What you will do –
Once the line with "prompt engineering strategies.*" is found in the entries below, print it and each following line exactly, stopping after the line with "Here are some"; print nothing else.
----------
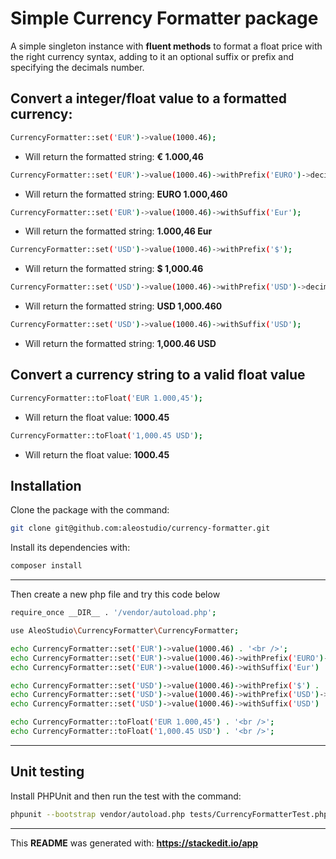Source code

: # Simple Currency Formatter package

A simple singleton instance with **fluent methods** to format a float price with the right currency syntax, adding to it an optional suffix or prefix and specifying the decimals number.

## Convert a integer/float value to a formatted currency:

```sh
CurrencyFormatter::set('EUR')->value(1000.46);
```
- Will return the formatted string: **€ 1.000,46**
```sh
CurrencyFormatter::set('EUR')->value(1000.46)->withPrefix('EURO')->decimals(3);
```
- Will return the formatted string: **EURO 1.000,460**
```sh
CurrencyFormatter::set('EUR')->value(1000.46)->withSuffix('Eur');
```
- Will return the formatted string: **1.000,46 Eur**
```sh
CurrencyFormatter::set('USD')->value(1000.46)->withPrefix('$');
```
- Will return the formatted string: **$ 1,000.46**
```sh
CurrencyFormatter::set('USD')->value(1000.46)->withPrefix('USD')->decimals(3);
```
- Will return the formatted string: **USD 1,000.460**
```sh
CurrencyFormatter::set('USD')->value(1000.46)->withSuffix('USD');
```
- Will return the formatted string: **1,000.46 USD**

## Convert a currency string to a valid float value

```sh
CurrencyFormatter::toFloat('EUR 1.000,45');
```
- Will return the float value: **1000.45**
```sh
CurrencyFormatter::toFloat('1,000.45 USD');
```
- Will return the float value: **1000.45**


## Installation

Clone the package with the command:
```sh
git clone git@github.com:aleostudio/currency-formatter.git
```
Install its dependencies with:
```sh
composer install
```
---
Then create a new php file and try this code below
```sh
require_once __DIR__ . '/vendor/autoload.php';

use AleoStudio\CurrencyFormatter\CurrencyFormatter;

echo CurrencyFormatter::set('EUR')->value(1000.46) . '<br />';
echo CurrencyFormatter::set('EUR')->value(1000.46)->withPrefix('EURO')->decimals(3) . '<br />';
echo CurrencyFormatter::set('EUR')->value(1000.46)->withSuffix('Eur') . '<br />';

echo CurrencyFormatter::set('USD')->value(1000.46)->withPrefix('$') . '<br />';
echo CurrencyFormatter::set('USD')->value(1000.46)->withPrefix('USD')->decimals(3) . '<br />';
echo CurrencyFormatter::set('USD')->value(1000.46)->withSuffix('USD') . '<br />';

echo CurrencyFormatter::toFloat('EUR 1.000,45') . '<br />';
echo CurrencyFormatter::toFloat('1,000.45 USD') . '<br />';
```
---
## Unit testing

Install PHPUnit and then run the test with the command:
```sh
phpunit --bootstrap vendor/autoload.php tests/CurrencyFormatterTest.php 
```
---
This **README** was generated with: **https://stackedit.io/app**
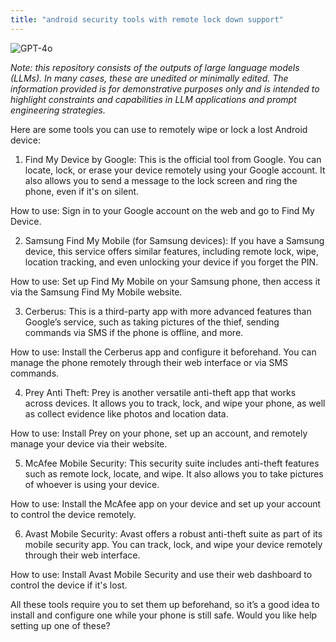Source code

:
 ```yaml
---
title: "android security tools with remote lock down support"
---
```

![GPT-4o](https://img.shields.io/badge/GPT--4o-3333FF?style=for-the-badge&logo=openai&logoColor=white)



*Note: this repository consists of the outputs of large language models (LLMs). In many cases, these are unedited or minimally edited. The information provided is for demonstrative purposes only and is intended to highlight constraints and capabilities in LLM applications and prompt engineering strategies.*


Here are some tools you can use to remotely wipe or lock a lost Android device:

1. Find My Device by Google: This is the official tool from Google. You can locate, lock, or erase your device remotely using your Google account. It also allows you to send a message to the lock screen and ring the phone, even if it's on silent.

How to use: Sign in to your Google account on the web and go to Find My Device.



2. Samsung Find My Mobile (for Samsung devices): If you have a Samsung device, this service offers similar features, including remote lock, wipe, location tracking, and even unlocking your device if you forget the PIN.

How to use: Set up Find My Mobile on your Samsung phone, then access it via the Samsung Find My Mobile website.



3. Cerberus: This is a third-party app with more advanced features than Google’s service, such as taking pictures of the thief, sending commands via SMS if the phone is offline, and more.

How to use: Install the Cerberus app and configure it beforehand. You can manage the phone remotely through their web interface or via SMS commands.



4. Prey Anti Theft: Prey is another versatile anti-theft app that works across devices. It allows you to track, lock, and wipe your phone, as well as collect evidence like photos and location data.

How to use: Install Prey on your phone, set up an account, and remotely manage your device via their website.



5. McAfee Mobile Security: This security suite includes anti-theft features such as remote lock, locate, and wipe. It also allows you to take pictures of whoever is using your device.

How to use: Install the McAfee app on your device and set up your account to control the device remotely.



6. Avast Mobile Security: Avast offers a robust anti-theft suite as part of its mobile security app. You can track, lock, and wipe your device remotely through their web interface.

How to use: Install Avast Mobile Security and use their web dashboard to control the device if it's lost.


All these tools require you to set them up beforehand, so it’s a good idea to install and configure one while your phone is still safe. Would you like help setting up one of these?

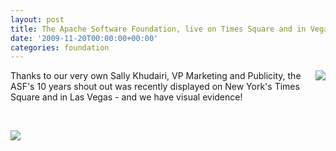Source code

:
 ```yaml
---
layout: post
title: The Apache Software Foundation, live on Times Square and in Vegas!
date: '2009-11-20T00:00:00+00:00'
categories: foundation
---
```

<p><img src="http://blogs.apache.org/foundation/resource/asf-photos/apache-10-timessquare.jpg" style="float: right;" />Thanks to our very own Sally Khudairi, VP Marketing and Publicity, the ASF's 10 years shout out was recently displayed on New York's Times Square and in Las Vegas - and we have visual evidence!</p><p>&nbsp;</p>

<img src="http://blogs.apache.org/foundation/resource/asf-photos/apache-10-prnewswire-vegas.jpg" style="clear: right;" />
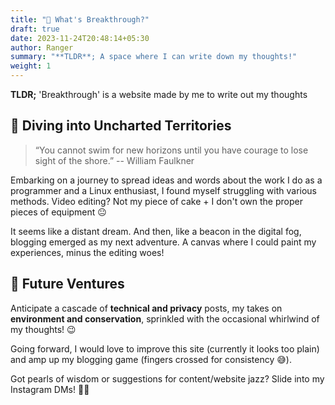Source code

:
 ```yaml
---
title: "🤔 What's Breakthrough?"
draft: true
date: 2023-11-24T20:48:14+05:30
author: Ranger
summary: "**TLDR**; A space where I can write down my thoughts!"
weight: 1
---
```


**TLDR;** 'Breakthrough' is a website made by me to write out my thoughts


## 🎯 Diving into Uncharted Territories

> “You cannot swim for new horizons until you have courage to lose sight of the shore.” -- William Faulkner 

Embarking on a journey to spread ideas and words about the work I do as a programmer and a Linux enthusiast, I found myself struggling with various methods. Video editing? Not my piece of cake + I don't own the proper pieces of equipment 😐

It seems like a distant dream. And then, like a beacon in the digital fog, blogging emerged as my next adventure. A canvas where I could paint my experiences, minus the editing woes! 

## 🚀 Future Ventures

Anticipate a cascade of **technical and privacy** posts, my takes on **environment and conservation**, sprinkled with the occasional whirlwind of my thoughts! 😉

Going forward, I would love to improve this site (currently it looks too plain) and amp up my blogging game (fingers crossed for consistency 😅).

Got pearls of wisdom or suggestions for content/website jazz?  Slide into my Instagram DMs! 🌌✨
----------
Task output –
*Note: this repository consists of the outputs of large language models (LLMs). In many cases, these are unedited or minimally edited. The information provided is for demonstrative purposes only and is intended to highlight constraints and capabilities in LLM applications and prompt engineering strategies.*


Here are some tools you can use to remotely wipe or lock a lost Android device:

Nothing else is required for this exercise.